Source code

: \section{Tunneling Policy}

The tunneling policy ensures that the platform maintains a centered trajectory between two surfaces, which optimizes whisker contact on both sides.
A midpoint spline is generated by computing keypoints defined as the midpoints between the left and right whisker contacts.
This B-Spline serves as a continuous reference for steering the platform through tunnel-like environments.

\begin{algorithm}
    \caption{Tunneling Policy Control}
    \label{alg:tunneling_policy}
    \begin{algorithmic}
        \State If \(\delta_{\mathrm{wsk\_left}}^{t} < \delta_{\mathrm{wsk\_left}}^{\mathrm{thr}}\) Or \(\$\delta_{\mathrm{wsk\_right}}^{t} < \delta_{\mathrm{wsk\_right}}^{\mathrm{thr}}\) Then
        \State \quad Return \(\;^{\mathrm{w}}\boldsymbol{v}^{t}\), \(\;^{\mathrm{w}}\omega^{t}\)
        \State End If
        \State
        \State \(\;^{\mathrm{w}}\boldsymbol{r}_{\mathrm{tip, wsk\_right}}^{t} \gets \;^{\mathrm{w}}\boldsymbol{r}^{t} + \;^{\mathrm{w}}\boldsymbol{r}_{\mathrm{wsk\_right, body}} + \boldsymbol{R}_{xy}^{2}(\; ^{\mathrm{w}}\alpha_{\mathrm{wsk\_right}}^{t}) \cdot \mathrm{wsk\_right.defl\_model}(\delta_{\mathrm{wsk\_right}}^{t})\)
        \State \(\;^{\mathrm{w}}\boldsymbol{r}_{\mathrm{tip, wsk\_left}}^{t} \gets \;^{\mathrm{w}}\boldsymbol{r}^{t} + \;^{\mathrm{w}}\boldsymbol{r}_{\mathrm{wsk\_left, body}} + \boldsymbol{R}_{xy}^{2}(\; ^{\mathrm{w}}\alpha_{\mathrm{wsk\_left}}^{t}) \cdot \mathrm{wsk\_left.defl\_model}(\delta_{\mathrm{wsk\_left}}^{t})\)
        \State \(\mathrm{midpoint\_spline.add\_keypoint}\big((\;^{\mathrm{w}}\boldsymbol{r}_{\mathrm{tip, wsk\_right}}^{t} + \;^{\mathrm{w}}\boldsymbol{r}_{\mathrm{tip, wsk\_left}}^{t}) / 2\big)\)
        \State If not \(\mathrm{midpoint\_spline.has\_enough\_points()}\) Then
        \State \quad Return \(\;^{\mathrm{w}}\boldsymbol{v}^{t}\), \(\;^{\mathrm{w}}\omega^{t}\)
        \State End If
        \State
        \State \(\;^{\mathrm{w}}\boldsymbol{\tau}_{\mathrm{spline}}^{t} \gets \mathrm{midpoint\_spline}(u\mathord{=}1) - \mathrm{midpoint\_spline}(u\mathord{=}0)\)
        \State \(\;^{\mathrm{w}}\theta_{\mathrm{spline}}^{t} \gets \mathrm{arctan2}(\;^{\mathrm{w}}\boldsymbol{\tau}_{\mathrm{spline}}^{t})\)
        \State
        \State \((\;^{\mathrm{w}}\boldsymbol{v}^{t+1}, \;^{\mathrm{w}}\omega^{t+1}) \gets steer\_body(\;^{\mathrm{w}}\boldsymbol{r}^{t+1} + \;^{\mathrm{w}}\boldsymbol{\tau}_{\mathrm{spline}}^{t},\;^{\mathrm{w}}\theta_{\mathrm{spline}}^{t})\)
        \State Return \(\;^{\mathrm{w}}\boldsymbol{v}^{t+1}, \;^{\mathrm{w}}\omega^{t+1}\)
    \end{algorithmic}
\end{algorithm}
=-=-=-=-=
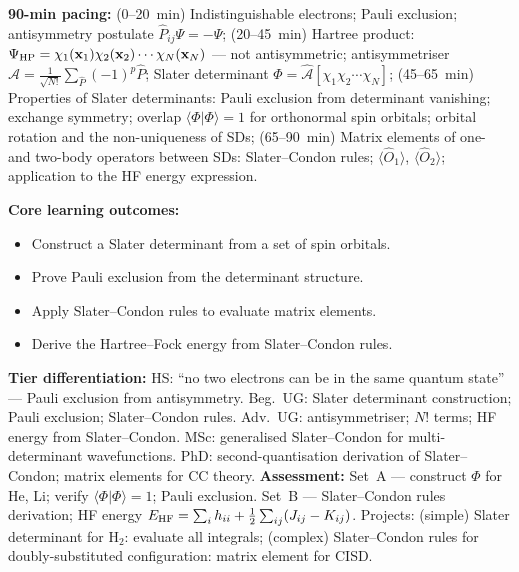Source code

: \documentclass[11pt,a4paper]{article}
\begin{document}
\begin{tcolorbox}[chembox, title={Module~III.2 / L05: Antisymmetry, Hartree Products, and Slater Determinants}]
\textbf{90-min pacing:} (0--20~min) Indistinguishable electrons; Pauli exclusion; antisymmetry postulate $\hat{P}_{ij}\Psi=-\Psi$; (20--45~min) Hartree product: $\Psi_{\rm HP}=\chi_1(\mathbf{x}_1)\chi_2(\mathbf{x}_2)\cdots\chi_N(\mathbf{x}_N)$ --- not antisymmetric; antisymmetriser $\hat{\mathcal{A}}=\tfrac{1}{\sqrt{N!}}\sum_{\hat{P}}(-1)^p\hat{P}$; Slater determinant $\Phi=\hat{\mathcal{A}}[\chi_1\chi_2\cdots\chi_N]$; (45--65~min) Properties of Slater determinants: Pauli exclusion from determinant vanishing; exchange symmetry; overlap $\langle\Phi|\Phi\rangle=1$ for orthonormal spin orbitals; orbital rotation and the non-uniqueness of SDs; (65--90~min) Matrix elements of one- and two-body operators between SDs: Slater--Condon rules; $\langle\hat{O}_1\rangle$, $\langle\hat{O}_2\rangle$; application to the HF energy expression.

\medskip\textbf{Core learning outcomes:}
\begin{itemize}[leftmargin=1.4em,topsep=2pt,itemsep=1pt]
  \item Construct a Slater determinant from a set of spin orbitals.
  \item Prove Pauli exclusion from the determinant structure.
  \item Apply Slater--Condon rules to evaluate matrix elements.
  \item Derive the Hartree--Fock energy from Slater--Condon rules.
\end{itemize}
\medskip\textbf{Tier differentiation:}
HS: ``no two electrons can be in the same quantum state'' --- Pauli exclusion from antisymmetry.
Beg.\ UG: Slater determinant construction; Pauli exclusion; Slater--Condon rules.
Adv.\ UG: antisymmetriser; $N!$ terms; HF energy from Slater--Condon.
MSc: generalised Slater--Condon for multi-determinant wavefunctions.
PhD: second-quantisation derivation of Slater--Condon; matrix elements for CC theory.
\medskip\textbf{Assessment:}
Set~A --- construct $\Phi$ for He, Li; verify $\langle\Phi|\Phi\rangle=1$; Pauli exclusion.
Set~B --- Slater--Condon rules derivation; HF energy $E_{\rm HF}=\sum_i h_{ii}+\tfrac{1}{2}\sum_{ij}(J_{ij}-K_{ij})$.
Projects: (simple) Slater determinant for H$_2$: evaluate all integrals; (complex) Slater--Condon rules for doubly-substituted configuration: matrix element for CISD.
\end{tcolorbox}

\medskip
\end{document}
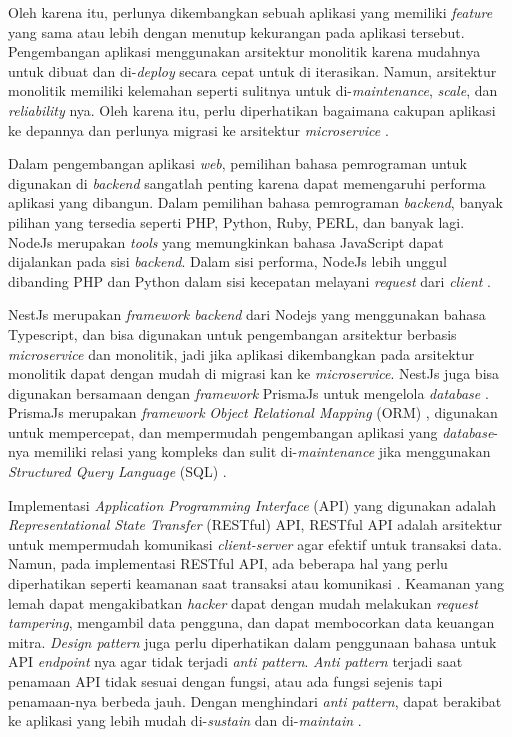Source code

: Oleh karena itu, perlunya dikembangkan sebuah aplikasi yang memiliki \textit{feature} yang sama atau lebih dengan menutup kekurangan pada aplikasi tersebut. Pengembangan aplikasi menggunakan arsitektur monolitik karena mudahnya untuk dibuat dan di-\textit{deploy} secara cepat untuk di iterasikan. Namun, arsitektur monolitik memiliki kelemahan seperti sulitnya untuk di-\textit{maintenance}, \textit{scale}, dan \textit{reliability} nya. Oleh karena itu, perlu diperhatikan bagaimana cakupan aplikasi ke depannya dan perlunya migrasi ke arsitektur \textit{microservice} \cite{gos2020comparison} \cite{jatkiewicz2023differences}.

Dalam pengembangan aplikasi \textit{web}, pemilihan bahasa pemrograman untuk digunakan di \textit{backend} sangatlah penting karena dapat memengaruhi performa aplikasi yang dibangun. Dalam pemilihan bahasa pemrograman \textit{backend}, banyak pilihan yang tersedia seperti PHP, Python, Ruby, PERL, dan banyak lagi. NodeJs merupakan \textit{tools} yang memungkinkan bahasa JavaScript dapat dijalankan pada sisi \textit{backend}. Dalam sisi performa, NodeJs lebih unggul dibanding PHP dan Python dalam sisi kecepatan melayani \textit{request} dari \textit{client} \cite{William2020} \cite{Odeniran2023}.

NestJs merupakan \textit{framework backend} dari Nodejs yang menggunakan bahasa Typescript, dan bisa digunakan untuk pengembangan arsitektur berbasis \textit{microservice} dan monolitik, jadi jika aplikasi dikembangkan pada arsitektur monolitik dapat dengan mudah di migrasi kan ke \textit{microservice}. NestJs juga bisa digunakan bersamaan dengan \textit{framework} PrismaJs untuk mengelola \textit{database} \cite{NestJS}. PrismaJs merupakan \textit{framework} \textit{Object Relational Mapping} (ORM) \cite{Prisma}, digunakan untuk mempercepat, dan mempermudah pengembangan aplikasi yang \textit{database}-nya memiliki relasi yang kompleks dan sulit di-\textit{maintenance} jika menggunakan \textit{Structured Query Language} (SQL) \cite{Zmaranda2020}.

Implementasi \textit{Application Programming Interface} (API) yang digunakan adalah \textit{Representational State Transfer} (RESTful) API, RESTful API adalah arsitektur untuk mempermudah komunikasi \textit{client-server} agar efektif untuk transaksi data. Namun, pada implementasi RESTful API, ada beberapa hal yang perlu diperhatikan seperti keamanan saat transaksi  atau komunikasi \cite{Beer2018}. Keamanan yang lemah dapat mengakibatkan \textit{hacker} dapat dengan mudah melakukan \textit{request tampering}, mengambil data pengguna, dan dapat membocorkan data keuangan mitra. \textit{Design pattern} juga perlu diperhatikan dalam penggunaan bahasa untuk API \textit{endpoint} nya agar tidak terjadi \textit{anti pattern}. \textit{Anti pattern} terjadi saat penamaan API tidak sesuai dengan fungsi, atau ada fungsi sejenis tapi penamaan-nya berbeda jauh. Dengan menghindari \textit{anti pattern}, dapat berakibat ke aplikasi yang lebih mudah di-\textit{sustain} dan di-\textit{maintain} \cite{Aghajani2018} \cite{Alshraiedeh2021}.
=-=-=-=-=
Which lines contain "evaluate"? Copy each of them from the listing.

  \item Apply Slater--Condon rules to evaluate matrix elements.
Projects: (simple) Slater determinant for H$_2$: evaluate all integrals; (complex) Slater--Condon rules for doubly-substituted configuration: matrix element for CISD.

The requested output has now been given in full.